_Work request_
Each line of the material below should be retyped precisely as it appears.

_Record excerpts_
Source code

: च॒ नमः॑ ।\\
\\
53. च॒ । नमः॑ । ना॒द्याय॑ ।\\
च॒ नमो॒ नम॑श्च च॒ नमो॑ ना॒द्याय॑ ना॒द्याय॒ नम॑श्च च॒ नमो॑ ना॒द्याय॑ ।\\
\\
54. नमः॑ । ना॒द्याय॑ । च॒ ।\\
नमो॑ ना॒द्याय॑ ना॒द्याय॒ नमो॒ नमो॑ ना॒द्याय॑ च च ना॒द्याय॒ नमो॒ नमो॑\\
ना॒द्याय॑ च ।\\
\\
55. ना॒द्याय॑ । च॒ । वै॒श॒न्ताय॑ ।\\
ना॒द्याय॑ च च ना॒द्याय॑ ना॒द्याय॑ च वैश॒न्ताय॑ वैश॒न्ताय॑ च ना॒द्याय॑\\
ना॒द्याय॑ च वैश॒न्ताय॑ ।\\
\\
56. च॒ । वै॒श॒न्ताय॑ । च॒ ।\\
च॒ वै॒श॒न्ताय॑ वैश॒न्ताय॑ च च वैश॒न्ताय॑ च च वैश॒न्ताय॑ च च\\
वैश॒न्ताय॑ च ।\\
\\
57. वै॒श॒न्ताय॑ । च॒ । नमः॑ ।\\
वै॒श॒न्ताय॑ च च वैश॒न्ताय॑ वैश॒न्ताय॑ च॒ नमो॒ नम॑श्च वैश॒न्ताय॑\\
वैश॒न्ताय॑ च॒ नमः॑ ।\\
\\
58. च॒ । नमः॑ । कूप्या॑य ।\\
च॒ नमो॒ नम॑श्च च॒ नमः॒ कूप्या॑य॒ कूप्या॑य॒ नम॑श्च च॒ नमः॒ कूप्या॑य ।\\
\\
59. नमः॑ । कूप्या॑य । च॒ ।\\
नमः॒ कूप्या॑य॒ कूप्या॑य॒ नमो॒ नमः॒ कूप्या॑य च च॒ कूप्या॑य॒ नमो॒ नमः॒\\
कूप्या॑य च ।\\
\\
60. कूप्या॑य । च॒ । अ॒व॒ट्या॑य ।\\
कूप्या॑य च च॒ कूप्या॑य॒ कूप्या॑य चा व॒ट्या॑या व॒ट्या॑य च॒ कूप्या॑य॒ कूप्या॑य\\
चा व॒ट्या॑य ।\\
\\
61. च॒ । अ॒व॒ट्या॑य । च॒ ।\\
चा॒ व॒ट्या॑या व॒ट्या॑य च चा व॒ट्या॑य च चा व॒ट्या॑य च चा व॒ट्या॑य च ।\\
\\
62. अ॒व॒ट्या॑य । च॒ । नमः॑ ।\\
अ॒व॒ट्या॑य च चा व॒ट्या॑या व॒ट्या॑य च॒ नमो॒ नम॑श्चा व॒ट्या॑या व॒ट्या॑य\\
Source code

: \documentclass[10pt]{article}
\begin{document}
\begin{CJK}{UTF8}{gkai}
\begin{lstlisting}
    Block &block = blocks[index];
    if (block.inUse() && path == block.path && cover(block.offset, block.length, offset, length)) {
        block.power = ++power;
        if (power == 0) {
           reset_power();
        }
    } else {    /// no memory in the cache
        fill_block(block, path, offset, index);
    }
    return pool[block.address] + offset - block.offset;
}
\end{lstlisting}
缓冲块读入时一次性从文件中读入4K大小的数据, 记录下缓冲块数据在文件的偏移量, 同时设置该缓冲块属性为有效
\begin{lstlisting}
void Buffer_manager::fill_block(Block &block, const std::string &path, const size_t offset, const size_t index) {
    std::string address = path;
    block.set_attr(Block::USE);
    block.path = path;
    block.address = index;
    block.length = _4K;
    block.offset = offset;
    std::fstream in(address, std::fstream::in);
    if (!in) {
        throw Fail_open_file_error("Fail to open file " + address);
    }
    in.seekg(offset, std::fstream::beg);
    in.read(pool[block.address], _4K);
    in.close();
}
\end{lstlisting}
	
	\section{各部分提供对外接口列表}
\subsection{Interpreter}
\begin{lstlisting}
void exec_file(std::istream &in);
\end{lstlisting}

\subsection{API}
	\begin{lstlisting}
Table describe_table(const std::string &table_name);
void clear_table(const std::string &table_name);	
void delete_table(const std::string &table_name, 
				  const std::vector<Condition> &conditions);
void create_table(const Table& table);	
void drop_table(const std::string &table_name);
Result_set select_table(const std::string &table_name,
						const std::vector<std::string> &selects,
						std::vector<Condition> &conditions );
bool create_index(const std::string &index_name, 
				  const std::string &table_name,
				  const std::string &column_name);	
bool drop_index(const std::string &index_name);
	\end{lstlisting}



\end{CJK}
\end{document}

_Result for this exercise_
Source code

: च॒ नमः॑ ।\\
\\
53. च॒ । नमः॑ । ना॒द्याय॑ ।\\
च॒ नमो॒ नम॑श्च च॒ नमो॑ ना॒द्याय॑ ना॒द्याय॒ नम॑श्च च॒ नमो॑ ना॒द्याय॑ ।\\
\\
54. नमः॑ । ना॒द्याय॑ । च॒ ।\\
नमो॑ ना॒द्याय॑ ना॒द्याय॒ नमो॒ नमो॑ ना॒द्याय॑ च च ना॒द्याय॒ नमो॒ नमो॑\\
ना॒द्याय॑ च ।\\
\\
55. ना॒द्याय॑ । च॒ । वै॒श॒न्ताय॑ ।\\
ना॒द्याय॑ च च ना॒द्याय॑ ना॒द्याय॑ च वैश॒न्ताय॑ वैश॒न्ताय॑ च ना॒द्याय॑\\
ना॒द्याय॑ च वैश॒न्ताय॑ ।\\
\\
56. च॒ । वै॒श॒न्ताय॑ । च॒ ।\\
च॒ वै॒श॒न्ताय॑ वैश॒न्ताय॑ च च वैश॒न्ताय॑ च च वैश॒न्ताय॑ च च\\
वैश॒न्ताय॑ च ।\\
\\
57. वै॒श॒न्ताय॑ । च॒ । नमः॑ ।\\
वै॒श॒न्ताय॑ च च वैश॒न्ताय॑ वैश॒न्ताय॑ च॒ नमो॒ नम॑श्च वैश॒न्ताय॑\\
वैश॒न्ताय॑ च॒ नमः॑ ।\\
\\
58. च॒ । नमः॑ । कूप्या॑य ।\\
च॒ नमो॒ नम॑श्च च॒ नमः॒ कूप्या॑य॒ कूप्या॑य॒ नम॑श्च च॒ नमः॒ कूप्या॑य ।\\
\\
59. नमः॑ । कूप्या॑य । च॒ ।\\
नमः॒ कूप्या॑य॒ कूप्या॑य॒ नमो॒ नमः॒ कूप्या॑य च च॒ कूप्या॑य॒ नमो॒ नमः॒\\
कूप्या॑य च ।\\
\\
60. कूप्या॑य । च॒ । अ॒व॒ट्या॑य ।\\
कूप्या॑य च च॒ कूप्या॑य॒ कूप्या॑य चा व॒ट्या॑या व॒ट्या॑य च॒ कूप्या॑य॒ कूप्या॑य\\
चा व॒ट्या॑य ।\\
\\
61. च॒ । अ॒व॒ट्या॑य । च॒ ।\\
चा॒ व॒ट्या॑या व॒ट्या॑य च चा व॒ट्या॑य च चा व॒ट्या॑य च चा व॒ट्या॑य च ।\\
\\
62. अ॒व॒ट्या॑य । च॒ । नमः॑ ।\\
अ॒व॒ट्या॑य च चा व॒ट्या॑या व॒ट्या॑य च॒ नमो॒ नम॑श्चा व॒ट्या॑या व॒ट्या॑य\\
Source code

: \documentclass[10pt]{article}
\begin{document}
\begin{CJK}{UTF8}{gkai}
\begin{lstlisting}
    Block &block = blocks[index];
    if (block.inUse() && path == block.path && cover(block.offset, block.length, offset, length)) {
        block.power = ++power;
        if (power == 0) {
           reset_power();
        }
    } else {    /// no memory in the cache
        fill_block(block, path, offset, index);
    }
    return pool[block.address] + offset - block.offset;
}
\end{lstlisting}
缓冲块读入时一次性从文件中读入4K大小的数据, 记录下缓冲块数据在文件的偏移量, 同时设置该缓冲块属性为有效
\begin{lstlisting}
void Buffer_manager::fill_block(Block &block, const std::string &path, const size_t offset, const size_t index) {
    std::string address = path;
    block.set_attr(Block::USE);
    block.path = path;
    block.address = index;
    block.length = _4K;
    block.offset = offset;
    std::fstream in(address, std::fstream::in);
    if (!in) {
        throw Fail_open_file_error("Fail to open file " + address);
    }
    in.seekg(offset, std::fstream::beg);
    in.read(pool[block.address], _4K);
    in.close();
}
\end{lstlisting}
	
	\section{各部分提供对外接口列表}
\subsection{Interpreter}
\begin{lstlisting}
void exec_file(std::istream &in);
\end{lstlisting}

\subsection{API}
	\begin{lstlisting}
Table describe_table(const std::string &table_name);
void clear_table(const std::string &table_name);	
void delete_table(const std::string &table_name, 
				  const std::vector<Condition> &conditions);
void create_table(const Table& table);	
void drop_table(const std::string &table_name);
Result_set select_table(const std::string &table_name,
						const std::vector<std::string> &selects,
						std::vector<Condition> &conditions );
bool create_index(const std::string &index_name, 
				  const std::string &table_name,
				  const std::string &column_name);	
bool drop_index(const std::string &index_name);
	\end{lstlisting}



\end{CJK}
\end{document}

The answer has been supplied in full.